QUAL O IMPACTO DA PRODUÇÃO DE “COMMODITES FLORESTAIS” SOB AS MUDANÇAS CLIMÁTICAS GLOBAIS?
Além da pandemia de covid-19, as mudanças climáticas têm sido um dos maiores desafios da atualidade. O mundo busca soluções e alternativas para enfrentar os efeitos das mudanças climáticas, que não se refere apenas ao aumento da temperatura, mas também inclui alterações na intensidade das chuvas e ocorrência de eventos climáticos extremos, como furacões e ondas de calor.
Não há mais dúvida de que essas mudanças são devidas em grande parte, à atividade humana, especificamente à emissão na atmosfera de grandes quantidades de gases do efeito estufa, como dióxido de carbono (CO2) e metano. Também é consenso, que a manutenção das florestas tem um papel de destaque na discussão sobre o aquecimento global, especialmente no Brasil, referência mundial em produtividade florestal. Vejamos a seguir como as florestas brasileiras têm colaborado para aplacar os efeitos iminentes das mudanças climáticas:
A produtividade do setor florestal brasileiro
O Brasil é o segundo país com maior área florestal, totalizando 497.906.632 milhões de hectares (ha) de floresta (58,47% do seu território). Deste total, 488.066.946 ha são ocupados por florestas naturais e apenas 9.839.686 ha corresponde à área de florestas plantadas (SFB, 2019). Recentemente, o Brasil tem sido o foco de calorosas discussões, pautadas na necessidade de manutenção das florestas brasileiras, sobretudo no seu papel de destaque em relação às mudanças climáticas globais. O desmatamento representa no país, a principal preocupação, no que diz respeito às emissões de gases de efeito estufa.
O setor de base florestal brasileiro é líder mundial em produtividade (volume de madeira por unidade de área) de madeira (Figura 1), entre as principais commodities do setor florestal temos a celulose, o papel e painéis de madeira de reflorestamento e madeira serrada (majoritariamente, essências nativas oriundas, principalmente, da Amazônia e do Centro-Oeste, e essências exóticas como pinus e eucalipto).
Apesar do impacto negativo causado pela pandemia de covid-19 na atividade econômica nos diversos segmentos industriais, o setor de base florestal, numa perspectiva de longo prazo, tem se mantido aquecido. O segmento de celulose e papel destaca-se com maior perspectiva positiva neste momento, devido ao maior consumo de produtos de higiene pessoal e limpeza (VALOR, 2020). Portanto, o setor florestal brasileiro tem como desafio intensificar a sua produção para atender à crescente demanda por fibras, madeira, energia e tantas novas aplicações ainda em fase de pesquisa e desenvolvimento.

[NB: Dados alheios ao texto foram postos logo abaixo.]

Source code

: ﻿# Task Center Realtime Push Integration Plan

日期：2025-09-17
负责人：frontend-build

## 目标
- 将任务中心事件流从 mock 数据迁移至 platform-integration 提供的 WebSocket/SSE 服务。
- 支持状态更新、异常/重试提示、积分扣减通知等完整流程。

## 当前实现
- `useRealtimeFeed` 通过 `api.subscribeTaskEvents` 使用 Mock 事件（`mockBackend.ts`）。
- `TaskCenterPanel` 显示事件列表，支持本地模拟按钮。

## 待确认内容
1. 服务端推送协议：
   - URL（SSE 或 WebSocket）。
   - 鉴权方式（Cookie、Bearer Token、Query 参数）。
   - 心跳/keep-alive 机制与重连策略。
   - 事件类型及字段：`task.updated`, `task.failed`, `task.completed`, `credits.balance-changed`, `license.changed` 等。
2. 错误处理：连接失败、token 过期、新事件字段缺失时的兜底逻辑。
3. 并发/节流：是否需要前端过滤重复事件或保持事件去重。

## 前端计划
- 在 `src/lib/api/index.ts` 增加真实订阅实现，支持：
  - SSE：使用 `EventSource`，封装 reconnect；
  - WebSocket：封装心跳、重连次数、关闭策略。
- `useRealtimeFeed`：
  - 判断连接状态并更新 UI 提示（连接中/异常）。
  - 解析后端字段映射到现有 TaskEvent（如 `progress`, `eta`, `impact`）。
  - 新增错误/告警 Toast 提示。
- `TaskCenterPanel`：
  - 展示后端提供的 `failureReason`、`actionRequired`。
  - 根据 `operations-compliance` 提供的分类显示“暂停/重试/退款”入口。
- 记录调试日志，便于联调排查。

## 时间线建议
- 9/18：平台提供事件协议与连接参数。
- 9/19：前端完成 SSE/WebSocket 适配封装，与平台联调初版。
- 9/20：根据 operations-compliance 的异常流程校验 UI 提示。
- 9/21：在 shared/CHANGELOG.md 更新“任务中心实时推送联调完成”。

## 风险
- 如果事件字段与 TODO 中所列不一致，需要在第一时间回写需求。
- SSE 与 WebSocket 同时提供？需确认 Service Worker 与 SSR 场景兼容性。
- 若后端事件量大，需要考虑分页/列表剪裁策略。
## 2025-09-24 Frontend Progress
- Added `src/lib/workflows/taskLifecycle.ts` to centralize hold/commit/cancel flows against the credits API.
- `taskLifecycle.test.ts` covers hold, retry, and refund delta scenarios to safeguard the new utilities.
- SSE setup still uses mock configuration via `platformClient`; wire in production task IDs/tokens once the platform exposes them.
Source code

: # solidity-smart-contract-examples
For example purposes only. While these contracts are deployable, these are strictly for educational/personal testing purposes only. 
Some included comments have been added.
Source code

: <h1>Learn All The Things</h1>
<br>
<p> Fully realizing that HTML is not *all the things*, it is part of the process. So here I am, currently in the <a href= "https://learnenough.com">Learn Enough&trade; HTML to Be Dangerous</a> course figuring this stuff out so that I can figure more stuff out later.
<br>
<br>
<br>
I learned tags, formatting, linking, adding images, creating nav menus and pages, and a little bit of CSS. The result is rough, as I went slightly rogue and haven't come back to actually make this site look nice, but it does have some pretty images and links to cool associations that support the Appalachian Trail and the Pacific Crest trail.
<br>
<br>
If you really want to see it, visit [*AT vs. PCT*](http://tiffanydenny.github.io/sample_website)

Como a produtividade florestal brasileira se relaciona com a necessidade de mitigar as mudanças climáticas?
As florestas podem ser pensadas com dois propósitos principais: conservação e produção, ou, ainda que pouco difundida, a interação entre os dois: a conservação pelo uso. Se tratando de produção, as florestas plantadas, especialmente plantios de espécies do gênero pinus e eucalipto, permitem a produção de diversos produtos, como celulose, laminados de madeira, madeira serrada e lenha, que são negociados em mercados distintos. Independente do propósito, ambas as florestas (naturais e plantadas) promovem diversos serviços ecossistêmicos como a mitigação e adaptação à mudança climática, regulação do fluxo hídrico, conservação do solo, ciclagem de nutrientes, manutenção da biodiversidade e outros mais.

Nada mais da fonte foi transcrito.